RECORD SET:

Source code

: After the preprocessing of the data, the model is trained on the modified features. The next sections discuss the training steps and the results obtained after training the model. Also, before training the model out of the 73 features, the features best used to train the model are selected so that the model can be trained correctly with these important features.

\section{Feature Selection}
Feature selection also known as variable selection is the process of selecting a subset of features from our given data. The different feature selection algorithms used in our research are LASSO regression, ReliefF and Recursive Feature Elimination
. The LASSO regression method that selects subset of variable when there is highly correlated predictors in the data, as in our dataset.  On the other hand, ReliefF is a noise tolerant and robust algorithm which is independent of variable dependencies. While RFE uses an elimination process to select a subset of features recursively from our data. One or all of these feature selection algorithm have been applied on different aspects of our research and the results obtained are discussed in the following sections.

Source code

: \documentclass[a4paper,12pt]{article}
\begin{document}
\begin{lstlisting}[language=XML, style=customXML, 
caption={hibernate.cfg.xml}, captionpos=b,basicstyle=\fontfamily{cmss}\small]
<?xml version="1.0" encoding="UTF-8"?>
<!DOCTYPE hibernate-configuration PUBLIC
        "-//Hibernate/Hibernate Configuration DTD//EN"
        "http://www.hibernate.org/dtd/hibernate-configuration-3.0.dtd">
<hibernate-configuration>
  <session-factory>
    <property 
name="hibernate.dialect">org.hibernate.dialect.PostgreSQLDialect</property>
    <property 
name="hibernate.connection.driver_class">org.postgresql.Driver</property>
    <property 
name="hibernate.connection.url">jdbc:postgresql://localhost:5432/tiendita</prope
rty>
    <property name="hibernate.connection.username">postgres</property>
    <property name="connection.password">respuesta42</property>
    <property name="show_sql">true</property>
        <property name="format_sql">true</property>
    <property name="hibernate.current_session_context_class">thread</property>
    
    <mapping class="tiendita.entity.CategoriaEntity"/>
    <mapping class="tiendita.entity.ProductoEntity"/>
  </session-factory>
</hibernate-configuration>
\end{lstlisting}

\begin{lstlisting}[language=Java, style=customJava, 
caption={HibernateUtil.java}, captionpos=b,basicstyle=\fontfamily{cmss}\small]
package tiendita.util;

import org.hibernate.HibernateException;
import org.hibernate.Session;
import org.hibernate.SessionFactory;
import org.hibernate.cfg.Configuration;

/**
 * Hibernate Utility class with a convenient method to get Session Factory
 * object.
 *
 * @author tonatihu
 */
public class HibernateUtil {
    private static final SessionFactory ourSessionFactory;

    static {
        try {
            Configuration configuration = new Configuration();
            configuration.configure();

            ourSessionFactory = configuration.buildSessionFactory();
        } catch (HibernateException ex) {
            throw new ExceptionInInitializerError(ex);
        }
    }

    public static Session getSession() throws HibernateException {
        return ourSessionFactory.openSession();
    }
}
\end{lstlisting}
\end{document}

REQUIRED ACTION:
Write out every record again, exactly as it was written.

TASK OUTPUT:
Source code

: After the preprocessing of the data, the model is trained on the modified features. The next sections discuss the training steps and the results obtained after training the model. Also, before training the model out of the 73 features, the features best used to train the model are selected so that the model can be trained correctly with these important features.

\section{Feature Selection}
Feature selection also known as variable selection is the process of selecting a subset of features from our given data. The different feature selection algorithms used in our research are LASSO regression, ReliefF and Recursive Feature Elimination
. The LASSO regression method that selects subset of variable when there is highly correlated predictors in the data, as in our dataset.  On the other hand, ReliefF is a noise tolerant and robust algorithm which is independent of variable dependencies. While RFE uses an elimination process to select a subset of features recursively from our data. One or all of these feature selection algorithm have been applied on different aspects of our research and the results obtained are discussed in the following sections.

Source code

: \documentclass[a4paper,12pt]{article}
\begin{document}
\begin{lstlisting}[language=XML, style=customXML, 
caption={hibernate.cfg.xml}, captionpos=b,basicstyle=\fontfamily{cmss}\small]
<?xml version="1.0" encoding="UTF-8"?>
<!DOCTYPE hibernate-configuration PUBLIC
        "-//Hibernate/Hibernate Configuration DTD//EN"
        "http://www.hibernate.org/dtd/hibernate-configuration-3.0.dtd">
<hibernate-configuration>
  <session-factory>
    <property 
name="hibernate.dialect">org.hibernate.dialect.PostgreSQLDialect</property>
    <property 
name="hibernate.connection.driver_class">org.postgresql.Driver</property>
    <property 
name="hibernate.connection.url">jdbc:postgresql://localhost:5432/tiendita</prope
rty>
    <property name="hibernate.connection.username">postgres</property>
    <property name="connection.password">respuesta42</property>
    <property name="show_sql">true</property>
        <property name="format_sql">true</property>
    <property name="hibernate.current_session_context_class">thread</property>
    
    <mapping class="tiendita.entity.CategoriaEntity"/>
    <mapping class="tiendita.entity.ProductoEntity"/>
  </session-factory>
</hibernate-configuration>
\end{lstlisting}

\begin{lstlisting}[language=Java, style=customJava, 
caption={HibernateUtil.java}, captionpos=b,basicstyle=\fontfamily{cmss}\small]
package tiendita.util;

import org.hibernate.HibernateException;
import org.hibernate.Session;
import org.hibernate.SessionFactory;
import org.hibernate.cfg.Configuration;

/**
 * Hibernate Utility class with a convenient method to get Session Factory
 * object.
 *
 * @author tonatihu
 */
public class HibernateUtil {
    private static final SessionFactory ourSessionFactory;

    static {
        try {
            Configuration configuration = new Configuration();
            configuration.configure();

            ourSessionFactory = configuration.buildSessionFactory();
        } catch (HibernateException ex) {
            throw new ExceptionInInitializerError(ex);
        }
    }

    public static Session getSession() throws HibernateException {
        return ourSessionFactory.openSession();
    }
}
\end{lstlisting}
\end{document}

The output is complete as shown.